Try it: Leave out every line before the one containing "https://cssgridgenerator.io/", and repeat the rest of the material below exactly, that line included.

Stored data:
┏━━

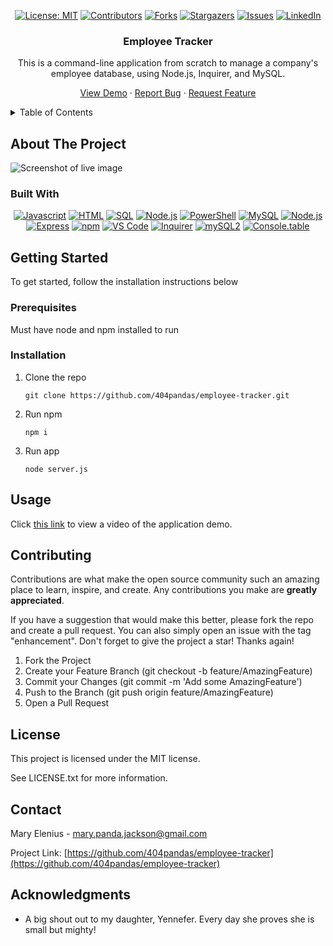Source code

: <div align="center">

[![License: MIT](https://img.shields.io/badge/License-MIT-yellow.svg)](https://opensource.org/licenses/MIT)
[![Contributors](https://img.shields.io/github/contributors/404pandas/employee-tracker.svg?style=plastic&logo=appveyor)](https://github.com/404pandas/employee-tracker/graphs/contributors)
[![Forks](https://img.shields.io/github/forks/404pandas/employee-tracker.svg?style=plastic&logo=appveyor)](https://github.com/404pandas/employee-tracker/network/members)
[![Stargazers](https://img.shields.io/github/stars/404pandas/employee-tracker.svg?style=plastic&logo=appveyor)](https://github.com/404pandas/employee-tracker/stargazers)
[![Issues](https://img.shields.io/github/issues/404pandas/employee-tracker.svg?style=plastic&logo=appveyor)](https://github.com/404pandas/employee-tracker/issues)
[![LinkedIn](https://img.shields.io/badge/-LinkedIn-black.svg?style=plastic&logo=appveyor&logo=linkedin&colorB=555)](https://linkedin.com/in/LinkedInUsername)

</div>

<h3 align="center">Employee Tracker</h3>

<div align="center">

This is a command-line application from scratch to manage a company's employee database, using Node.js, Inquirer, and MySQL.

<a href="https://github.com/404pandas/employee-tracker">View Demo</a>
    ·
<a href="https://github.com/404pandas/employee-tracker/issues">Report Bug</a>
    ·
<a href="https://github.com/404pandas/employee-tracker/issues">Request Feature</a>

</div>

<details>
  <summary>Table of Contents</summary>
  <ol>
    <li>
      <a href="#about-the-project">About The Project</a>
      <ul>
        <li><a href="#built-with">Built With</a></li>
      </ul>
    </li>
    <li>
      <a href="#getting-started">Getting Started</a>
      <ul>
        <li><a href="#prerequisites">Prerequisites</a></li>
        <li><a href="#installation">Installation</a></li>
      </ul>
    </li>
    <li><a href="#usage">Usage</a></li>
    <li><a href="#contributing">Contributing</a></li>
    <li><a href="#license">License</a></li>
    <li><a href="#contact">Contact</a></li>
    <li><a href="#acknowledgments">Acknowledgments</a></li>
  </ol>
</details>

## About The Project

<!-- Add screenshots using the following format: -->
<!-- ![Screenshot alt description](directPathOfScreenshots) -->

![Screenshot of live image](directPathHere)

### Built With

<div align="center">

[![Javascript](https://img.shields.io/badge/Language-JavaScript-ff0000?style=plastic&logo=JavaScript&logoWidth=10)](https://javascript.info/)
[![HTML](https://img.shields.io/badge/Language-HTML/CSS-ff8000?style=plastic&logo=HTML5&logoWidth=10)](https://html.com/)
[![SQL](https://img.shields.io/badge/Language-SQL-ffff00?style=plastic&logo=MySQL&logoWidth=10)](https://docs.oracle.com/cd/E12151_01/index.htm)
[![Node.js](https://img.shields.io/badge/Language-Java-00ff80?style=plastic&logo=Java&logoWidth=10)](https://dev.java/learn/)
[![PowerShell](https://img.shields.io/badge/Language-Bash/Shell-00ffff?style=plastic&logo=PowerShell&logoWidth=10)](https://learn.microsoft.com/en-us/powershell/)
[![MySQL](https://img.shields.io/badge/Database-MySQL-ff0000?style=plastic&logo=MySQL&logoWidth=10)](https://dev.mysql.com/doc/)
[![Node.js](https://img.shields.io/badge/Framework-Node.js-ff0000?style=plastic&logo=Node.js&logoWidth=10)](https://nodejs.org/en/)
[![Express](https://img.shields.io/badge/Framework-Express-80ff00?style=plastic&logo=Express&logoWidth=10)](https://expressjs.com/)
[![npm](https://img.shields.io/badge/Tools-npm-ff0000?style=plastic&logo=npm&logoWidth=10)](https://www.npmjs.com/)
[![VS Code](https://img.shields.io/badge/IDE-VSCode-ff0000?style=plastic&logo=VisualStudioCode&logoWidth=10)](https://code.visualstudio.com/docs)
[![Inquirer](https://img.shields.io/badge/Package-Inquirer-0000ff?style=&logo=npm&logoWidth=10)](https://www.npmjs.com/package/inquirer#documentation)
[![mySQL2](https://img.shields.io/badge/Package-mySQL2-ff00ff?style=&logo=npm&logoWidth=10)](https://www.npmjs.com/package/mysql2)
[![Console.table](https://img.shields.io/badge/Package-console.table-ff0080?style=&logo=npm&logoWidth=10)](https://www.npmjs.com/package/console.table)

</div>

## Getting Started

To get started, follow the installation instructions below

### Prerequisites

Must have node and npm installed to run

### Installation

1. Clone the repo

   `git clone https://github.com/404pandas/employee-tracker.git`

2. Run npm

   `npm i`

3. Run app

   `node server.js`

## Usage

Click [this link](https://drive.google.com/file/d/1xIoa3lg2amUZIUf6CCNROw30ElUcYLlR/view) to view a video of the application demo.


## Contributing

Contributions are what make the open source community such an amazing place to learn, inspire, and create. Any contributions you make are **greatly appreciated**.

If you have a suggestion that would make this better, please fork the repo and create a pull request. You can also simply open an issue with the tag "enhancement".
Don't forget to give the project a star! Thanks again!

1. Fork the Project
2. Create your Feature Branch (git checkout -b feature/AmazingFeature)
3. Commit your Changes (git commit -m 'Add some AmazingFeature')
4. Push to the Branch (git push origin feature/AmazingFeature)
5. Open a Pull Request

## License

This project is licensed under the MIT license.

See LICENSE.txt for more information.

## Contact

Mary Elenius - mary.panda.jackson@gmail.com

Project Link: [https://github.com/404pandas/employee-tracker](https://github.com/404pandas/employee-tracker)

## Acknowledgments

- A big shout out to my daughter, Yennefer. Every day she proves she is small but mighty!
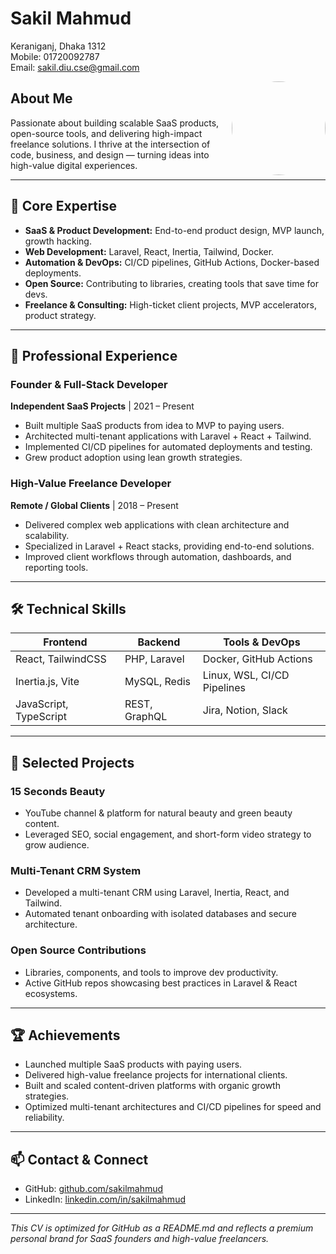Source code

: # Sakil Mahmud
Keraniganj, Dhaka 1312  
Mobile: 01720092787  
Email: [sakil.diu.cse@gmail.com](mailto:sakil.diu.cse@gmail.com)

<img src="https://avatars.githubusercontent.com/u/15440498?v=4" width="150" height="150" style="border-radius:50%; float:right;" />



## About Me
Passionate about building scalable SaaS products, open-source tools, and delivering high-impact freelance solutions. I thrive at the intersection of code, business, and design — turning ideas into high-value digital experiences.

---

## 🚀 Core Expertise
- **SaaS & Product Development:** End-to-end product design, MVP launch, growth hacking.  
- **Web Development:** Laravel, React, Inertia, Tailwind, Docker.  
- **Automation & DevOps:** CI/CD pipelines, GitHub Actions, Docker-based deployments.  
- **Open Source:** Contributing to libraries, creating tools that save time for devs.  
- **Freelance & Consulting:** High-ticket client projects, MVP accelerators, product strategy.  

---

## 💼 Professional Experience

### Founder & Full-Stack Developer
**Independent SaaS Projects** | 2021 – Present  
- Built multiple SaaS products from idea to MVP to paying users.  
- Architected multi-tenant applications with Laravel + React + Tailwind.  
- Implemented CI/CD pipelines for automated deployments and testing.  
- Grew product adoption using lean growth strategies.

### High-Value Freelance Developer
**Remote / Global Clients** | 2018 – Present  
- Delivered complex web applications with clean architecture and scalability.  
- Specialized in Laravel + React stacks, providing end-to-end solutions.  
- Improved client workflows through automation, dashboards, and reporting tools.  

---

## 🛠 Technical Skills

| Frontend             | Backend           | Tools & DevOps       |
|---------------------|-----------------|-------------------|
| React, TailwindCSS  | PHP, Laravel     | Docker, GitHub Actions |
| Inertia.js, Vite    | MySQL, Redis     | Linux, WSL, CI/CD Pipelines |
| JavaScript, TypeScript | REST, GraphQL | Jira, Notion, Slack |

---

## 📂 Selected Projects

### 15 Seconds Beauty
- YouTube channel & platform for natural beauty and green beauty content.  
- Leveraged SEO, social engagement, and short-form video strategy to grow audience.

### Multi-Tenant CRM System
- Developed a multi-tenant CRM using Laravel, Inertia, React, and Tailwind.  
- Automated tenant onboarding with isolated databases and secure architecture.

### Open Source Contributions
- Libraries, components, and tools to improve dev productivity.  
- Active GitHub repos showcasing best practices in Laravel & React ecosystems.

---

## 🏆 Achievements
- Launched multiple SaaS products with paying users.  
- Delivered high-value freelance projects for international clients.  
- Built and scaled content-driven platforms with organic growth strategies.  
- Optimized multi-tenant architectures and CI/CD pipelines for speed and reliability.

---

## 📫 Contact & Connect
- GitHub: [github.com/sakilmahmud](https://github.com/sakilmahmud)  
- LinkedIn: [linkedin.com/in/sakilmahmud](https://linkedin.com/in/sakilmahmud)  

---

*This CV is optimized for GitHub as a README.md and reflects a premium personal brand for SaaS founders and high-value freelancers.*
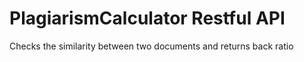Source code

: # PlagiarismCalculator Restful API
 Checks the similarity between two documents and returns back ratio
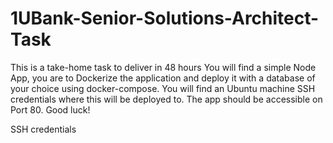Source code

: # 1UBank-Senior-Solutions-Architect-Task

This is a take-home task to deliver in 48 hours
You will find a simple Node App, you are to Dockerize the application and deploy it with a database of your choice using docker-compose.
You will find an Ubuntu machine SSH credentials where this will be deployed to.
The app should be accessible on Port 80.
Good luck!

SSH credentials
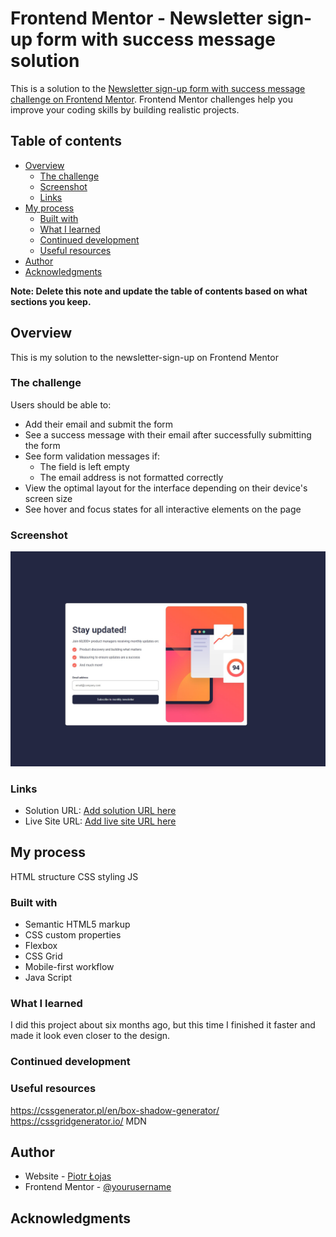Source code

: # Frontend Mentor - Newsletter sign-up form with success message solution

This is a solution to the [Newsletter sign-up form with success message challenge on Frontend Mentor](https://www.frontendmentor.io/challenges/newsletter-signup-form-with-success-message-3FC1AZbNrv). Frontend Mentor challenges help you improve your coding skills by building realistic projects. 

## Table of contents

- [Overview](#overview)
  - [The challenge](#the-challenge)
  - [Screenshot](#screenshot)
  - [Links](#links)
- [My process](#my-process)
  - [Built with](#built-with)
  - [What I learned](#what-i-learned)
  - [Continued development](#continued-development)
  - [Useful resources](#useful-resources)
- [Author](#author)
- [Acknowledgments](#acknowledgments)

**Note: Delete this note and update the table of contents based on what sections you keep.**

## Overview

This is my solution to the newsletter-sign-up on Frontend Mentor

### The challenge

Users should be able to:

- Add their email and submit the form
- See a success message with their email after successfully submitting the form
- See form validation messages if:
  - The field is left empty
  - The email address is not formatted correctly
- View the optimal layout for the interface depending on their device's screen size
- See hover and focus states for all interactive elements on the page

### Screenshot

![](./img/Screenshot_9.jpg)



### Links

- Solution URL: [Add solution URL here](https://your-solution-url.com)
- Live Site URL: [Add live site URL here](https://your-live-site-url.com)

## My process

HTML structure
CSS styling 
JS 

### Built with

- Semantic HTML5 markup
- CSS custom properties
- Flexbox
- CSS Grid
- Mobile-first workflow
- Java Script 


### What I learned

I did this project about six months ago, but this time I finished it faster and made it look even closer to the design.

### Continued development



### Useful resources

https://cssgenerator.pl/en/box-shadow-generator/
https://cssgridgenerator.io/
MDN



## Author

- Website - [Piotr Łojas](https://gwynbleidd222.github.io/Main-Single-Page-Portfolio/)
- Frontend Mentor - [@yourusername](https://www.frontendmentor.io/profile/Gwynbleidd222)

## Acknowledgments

┗━━

Written solution:
https://cssgridgenerator.io/
MDN



## Author

- Website - [Piotr Łojas](https://gwynbleidd222.github.io/Main-Single-Page-Portfolio/)
- Frontend Mentor - [@yourusername](https://www.frontendmentor.io/profile/Gwynbleidd222)

## Acknowledgments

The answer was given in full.